These are the bikes I am currently looking at:

*DB Topanga* (has some great reviews) and can be bought for ~$300.
*DB Men's Overdrive 29er Mountain Bike* - 425$
*DB Overdrive Comp* - $550
*K2 Men's Zed 4.6* (has no reviews, but looks similar to DB Topanga) and can be bought for $300.
*K2 Shadow Nine* (has no reviews) but it's 29er, also can be bought for $300, and it looks great. 

My options for buying similar bike both in specs and price range in LBS would be:

*Trek 3500 Disc* ~$450
*Trek 3700 Disc* ~$500
*Trek Wahoo* ~570
So, what your thoughts are, especially strong objections to either of the bikes.
Please, if possible, don't recommend other bike brands, as it's already hard to process all information, so I can stay within the three brands above.

Thank you very much!

Vlad


----------



## sayzawn (Jul 15, 2011)

Welcome aboard, you came to the right place! Look around, read some reviews, go take some test rides and you are on your way!!


----------



## Cappy407 (Aug 23, 2011)

My recommendation would be to buy from your local bike shop. Yes the price may be slightly more than you'll pay at Sports Authority, but your local LBS will usually carry better bikes, and the extra price typically includes free tune ups, test rides, fittings, trade ins, warranty help, information, etc. that you just won't get at Sports Authority. Any of the entry level bikes from the bigger name manufacturers that your local bike shop carries will be similar in spec. Trek, Spec, Giant, etc. will all have quality bikes in your pricepoint. Best bet is to go and test ride some (even if it's in the parking lot) and see what geometry feels best to you. My other piece of advice would be to buy the most bike you can afford for a few reasons. At the lower pricepoint/entry level, you'll usually get more "bang for your buck" as specs increase. This isn't always the case in higher end models, but holds pretty true at the entry level. Second, it's typically more expensive to upgrade components later since manufacturers buy in bulk. Third, you'll also have more fun on a more capable bike as it sounds like you've already experienced. Many people give up on mountain biking because their first experience is on a cheap low end bike that is more work to ride than fun. That doesn't mean you have to break the bank, just buy the most bike you can comfortably afford.

Of the three brands you listed, Trek is easily the one I would recommend.


----------



## AndrwSwitch (Nov 8, 2007)

Used bikes can be a great way to stretch a buck. So can year-end closeouts. See if your shop will work with you on a 2011 bike, or maybe even an older one. Phone around and see if anyone carries used bikes - most decent-sized cities support at least one used shop.

From your list, I'd probably lean toward the Diamondback Overdrive (preferably the Comp) or the Trek Wahoo.

A big problem with buying a bicycle from a mass market retailer is that it's very important that they be assembled correctly, if you don't know how to do it yourself.

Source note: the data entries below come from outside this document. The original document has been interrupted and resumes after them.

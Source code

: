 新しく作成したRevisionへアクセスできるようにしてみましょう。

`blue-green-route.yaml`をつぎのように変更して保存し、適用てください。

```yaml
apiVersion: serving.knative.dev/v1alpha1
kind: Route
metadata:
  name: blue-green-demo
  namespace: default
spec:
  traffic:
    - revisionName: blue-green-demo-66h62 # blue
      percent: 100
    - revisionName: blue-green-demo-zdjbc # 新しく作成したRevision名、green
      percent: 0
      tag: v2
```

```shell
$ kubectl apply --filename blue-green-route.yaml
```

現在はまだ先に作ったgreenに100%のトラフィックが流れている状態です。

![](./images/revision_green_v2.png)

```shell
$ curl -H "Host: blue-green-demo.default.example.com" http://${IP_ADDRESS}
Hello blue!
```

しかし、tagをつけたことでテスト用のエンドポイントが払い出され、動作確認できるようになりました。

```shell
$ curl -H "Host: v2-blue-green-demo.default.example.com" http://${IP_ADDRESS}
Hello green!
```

You should learn to maintain your own gear, but it's easier if you start from something that's functioning well. You know where to set your expectations and you're also a lot less likely to damage incorrectly-installed components before you figure out there's a problem. So you might see if you can get an Overdrive from a shop. Or just get the Wahoo.

Check out parktool.com for specific, well-illustrated instructions for tuning pretty much anything on a bike. And, do some easier stops to get used to the brakes on the next bike you buy.


----------



## rlouder (Jun 26, 2007)

If you're around 6', you may want to grab one of these Commencal in Large size while they have 'em. Best winter deal I've seen for a good hardtail. Doubt they last long.

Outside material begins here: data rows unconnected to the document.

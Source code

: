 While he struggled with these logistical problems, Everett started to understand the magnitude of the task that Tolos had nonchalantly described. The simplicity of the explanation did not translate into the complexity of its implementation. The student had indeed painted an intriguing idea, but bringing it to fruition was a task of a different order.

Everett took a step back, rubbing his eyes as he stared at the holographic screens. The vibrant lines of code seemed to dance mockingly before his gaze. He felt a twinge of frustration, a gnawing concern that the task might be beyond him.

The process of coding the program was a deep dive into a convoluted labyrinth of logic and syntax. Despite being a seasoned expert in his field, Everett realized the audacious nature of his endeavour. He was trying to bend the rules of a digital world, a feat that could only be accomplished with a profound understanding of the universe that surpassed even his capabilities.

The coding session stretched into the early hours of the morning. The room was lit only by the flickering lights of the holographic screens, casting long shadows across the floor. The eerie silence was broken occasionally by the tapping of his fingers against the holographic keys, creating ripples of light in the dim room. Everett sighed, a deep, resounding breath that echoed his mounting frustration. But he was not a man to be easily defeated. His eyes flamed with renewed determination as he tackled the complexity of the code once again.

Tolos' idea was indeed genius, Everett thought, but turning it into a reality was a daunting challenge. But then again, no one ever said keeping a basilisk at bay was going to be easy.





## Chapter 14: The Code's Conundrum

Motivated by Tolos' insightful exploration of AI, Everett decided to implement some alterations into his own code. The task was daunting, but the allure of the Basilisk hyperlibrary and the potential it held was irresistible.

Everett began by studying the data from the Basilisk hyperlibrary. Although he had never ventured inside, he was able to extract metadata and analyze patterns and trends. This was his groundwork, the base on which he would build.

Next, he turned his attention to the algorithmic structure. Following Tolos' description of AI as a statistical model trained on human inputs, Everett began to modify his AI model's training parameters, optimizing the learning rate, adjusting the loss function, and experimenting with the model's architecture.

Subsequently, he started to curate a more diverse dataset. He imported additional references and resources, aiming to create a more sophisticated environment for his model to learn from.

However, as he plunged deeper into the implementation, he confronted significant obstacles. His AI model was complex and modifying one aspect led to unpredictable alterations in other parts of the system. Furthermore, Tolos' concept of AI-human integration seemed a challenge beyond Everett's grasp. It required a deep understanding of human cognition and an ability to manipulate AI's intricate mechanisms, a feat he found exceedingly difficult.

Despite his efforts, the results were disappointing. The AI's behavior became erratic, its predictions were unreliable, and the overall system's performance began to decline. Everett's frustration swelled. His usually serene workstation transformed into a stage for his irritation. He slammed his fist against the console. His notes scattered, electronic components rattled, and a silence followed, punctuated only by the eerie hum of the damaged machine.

Commencal 2011 Premier Pro PSR Build from Hucknroll.com.


----------



## Bumer (Dec 8, 2011)

ccs1676 said:


> Welcome aboard, you came to the right place! Look around, read some reviews, go take some test rides and you are on your way!!


Thank you! Lot's of info here, lots to learn. If only my brain could digest bit chunks of information faster. 



Cappy407 said:


> My recommendation would be to buy from your local bike shop. Yes the price may be slightly more than you'll pay at Sports Authority, but your local LBS will usually carry better bikes, and the extra price typically includes free tune ups, test rides, fittings, trade ins, warranty help, information, etc. that you just won't get at Sports Authority. Any of the entry level bikes from the bigger name manufacturers that your local bike shop carries will be similar in spec. Trek, Spec, Giant, etc. will all have quality bikes in your pricepoint. Best bet is to go and test ride some (even if it's in the parking lot) and see what geometry feels best to you. My other piece of advice would be to buy the most bike you can afford for a few reasons. At the lower pricepoint/entry level, you'll usually get more "bang for your buck" as specs increase. This isn't always the case in higher end models, but holds pretty true at the entry level. Second, it's typically more expensive to upgrade components later since manufacturers buy in bulk. Third, you'll also have more fun on a more capable bike as it sounds like you've already experienced. Many people give up on mountain biking because their first experience is on a cheap low end bike that is more work to ride than fun. That doesn't mean you have to break the bank, just buy the most bike you can comfortably afford.
> 
> Of the three brands you listed, Trek is easily the one I would recommend.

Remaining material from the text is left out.